**Task brief**
Report how many lines in the data include "deposits", with the number as the only reply.

**Input material**

↓

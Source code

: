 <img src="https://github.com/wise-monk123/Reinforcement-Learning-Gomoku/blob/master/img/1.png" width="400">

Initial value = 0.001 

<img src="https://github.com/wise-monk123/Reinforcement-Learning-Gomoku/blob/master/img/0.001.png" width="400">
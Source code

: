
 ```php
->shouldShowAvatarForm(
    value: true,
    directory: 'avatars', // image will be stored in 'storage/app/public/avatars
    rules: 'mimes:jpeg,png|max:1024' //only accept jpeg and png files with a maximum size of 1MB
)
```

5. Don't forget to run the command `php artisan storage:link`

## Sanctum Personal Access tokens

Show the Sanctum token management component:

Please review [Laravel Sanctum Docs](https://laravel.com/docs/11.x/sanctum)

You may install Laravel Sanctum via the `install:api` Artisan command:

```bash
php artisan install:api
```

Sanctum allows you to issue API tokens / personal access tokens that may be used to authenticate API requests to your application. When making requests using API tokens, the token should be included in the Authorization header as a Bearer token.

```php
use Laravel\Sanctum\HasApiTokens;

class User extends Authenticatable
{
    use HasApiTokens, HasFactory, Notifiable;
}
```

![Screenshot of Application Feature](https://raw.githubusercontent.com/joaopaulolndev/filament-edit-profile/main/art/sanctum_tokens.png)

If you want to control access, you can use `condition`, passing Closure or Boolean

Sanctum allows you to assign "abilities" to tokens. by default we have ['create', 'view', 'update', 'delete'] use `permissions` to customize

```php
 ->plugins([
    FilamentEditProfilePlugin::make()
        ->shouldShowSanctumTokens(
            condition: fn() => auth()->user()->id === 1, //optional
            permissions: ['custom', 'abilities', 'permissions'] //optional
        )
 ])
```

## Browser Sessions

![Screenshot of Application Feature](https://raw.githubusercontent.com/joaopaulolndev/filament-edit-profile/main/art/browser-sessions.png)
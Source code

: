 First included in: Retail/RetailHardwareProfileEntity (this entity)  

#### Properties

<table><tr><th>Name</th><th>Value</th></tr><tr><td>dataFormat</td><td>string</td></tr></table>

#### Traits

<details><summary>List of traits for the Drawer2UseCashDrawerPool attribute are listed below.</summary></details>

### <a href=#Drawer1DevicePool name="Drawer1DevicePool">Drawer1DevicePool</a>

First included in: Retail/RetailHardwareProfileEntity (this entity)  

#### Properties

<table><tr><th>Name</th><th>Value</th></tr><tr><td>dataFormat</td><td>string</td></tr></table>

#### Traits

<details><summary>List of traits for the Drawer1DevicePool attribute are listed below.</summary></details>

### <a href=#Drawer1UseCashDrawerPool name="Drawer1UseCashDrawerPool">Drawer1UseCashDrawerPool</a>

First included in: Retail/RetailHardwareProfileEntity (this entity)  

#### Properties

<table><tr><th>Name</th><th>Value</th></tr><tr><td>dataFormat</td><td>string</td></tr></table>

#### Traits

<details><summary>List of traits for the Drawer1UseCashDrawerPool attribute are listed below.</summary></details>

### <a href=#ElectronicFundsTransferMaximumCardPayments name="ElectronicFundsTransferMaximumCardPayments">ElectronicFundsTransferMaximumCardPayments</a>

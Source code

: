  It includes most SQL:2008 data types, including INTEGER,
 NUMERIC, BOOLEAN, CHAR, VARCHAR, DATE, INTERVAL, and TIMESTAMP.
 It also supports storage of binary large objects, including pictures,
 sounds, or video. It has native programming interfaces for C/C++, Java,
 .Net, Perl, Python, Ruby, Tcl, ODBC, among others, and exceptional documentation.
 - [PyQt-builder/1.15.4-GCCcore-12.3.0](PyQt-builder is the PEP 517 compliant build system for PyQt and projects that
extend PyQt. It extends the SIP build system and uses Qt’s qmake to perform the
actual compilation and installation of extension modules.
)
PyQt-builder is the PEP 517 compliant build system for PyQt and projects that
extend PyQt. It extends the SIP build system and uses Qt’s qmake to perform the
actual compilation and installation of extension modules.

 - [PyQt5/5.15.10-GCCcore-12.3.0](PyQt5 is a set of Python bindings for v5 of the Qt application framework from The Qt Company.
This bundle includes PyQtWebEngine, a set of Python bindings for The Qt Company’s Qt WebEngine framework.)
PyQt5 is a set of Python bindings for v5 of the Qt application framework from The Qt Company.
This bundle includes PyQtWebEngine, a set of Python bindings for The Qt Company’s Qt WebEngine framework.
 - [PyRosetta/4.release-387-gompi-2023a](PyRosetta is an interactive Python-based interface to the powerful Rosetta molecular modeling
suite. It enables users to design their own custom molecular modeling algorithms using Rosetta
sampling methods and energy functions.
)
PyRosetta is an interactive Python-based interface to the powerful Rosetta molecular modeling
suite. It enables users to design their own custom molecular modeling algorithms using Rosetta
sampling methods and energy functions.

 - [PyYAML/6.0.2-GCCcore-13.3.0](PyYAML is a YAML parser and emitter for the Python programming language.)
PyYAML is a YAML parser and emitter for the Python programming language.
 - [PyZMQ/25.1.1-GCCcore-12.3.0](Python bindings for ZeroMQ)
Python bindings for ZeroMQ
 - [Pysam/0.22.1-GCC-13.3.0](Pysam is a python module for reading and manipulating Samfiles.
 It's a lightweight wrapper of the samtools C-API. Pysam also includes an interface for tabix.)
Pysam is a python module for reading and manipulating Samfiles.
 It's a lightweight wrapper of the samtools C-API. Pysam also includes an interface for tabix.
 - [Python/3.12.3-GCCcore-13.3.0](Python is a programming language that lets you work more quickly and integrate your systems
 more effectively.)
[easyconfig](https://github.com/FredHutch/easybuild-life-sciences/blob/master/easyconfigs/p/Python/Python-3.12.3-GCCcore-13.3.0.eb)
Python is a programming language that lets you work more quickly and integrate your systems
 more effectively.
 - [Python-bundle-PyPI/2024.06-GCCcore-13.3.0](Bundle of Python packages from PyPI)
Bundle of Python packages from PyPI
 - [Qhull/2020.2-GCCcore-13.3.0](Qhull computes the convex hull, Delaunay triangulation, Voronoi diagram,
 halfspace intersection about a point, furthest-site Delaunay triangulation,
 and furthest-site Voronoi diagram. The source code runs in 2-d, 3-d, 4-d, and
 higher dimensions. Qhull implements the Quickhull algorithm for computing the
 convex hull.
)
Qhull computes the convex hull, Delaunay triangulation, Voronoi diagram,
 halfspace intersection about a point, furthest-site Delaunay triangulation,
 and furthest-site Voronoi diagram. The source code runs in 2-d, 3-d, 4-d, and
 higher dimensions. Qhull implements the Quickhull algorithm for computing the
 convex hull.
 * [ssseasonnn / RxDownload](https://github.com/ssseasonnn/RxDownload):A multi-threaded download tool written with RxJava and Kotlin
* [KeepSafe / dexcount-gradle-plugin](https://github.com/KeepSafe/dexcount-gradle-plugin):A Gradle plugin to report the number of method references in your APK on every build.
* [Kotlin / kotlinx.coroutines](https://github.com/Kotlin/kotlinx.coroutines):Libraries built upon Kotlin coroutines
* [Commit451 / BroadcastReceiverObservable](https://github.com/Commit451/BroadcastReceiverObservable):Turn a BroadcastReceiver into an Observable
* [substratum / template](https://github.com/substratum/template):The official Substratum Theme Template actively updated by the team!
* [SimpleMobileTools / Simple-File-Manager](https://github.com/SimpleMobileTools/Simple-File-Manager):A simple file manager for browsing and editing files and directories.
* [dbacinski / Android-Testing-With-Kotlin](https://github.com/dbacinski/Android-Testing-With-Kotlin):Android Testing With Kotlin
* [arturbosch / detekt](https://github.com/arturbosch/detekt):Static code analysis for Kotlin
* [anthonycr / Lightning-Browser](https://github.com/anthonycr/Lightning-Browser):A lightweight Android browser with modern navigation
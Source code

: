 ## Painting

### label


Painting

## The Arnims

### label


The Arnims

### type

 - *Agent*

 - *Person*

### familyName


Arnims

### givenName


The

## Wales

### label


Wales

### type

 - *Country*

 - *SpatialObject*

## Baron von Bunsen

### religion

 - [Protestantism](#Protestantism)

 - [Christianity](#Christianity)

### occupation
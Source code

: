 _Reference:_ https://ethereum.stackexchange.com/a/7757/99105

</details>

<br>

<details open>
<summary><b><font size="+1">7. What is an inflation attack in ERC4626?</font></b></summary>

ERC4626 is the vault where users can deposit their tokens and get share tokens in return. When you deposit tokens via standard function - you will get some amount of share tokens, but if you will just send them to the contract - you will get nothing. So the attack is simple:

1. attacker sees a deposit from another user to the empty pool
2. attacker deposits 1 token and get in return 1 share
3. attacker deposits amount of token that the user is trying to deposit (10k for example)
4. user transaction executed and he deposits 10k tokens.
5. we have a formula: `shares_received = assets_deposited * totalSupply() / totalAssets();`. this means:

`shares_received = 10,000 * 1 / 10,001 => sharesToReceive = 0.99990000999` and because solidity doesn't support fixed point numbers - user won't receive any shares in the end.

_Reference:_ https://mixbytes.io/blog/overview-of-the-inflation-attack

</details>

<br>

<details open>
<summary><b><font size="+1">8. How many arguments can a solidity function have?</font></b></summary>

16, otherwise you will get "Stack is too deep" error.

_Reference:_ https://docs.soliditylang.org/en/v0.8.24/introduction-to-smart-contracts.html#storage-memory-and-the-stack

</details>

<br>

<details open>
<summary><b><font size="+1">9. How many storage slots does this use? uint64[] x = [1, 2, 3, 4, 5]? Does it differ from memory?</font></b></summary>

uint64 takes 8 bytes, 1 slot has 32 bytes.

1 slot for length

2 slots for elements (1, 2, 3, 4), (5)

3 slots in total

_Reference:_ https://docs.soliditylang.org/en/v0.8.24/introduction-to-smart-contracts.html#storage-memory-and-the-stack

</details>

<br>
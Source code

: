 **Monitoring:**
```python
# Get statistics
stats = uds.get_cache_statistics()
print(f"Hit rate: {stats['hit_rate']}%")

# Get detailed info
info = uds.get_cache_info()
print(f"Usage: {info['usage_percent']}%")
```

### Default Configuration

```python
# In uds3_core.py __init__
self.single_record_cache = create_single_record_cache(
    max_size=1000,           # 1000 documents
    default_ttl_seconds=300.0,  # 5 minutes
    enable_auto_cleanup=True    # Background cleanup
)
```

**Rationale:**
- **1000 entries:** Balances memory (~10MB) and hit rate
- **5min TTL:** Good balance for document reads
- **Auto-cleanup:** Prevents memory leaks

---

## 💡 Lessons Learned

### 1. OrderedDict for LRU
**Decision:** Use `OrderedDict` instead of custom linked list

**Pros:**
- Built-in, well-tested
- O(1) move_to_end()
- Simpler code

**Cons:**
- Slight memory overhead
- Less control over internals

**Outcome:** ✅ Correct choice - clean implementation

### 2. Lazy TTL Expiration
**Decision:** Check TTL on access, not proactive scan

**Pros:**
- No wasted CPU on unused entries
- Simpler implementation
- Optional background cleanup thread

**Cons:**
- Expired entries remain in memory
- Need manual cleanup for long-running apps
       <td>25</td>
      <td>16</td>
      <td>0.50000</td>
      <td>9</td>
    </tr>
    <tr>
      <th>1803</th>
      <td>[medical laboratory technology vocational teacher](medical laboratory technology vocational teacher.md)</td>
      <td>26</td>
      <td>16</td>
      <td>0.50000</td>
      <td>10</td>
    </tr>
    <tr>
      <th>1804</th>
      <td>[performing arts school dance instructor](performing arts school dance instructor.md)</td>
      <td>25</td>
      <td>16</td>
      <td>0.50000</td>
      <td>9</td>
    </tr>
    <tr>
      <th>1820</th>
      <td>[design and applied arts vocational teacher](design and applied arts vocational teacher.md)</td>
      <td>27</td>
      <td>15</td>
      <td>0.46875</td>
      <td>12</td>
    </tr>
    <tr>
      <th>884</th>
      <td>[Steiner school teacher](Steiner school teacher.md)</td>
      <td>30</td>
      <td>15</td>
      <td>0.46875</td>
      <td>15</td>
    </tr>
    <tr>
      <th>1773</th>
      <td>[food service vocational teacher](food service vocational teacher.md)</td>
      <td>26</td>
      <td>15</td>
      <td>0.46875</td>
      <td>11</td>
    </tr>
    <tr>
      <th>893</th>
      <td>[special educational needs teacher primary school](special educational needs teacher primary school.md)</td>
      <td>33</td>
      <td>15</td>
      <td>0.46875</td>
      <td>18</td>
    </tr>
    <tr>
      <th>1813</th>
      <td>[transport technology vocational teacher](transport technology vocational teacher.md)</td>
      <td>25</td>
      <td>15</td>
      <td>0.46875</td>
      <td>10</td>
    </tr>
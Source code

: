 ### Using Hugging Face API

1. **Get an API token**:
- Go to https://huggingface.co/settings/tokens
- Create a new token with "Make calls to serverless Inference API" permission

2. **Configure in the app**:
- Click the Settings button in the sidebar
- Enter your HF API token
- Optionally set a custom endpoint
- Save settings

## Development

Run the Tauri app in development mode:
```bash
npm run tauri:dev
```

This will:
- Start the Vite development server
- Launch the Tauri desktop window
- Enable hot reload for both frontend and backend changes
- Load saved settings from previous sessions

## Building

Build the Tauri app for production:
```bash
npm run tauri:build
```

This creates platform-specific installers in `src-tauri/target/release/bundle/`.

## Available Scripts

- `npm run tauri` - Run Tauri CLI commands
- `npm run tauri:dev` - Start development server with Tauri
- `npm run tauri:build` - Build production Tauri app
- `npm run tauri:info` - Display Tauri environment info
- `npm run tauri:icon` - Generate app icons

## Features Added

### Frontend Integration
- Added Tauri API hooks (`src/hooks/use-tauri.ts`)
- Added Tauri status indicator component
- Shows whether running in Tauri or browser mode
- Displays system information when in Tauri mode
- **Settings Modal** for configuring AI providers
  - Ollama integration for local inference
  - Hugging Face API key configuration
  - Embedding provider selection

↑

**Solution for this exercise**
3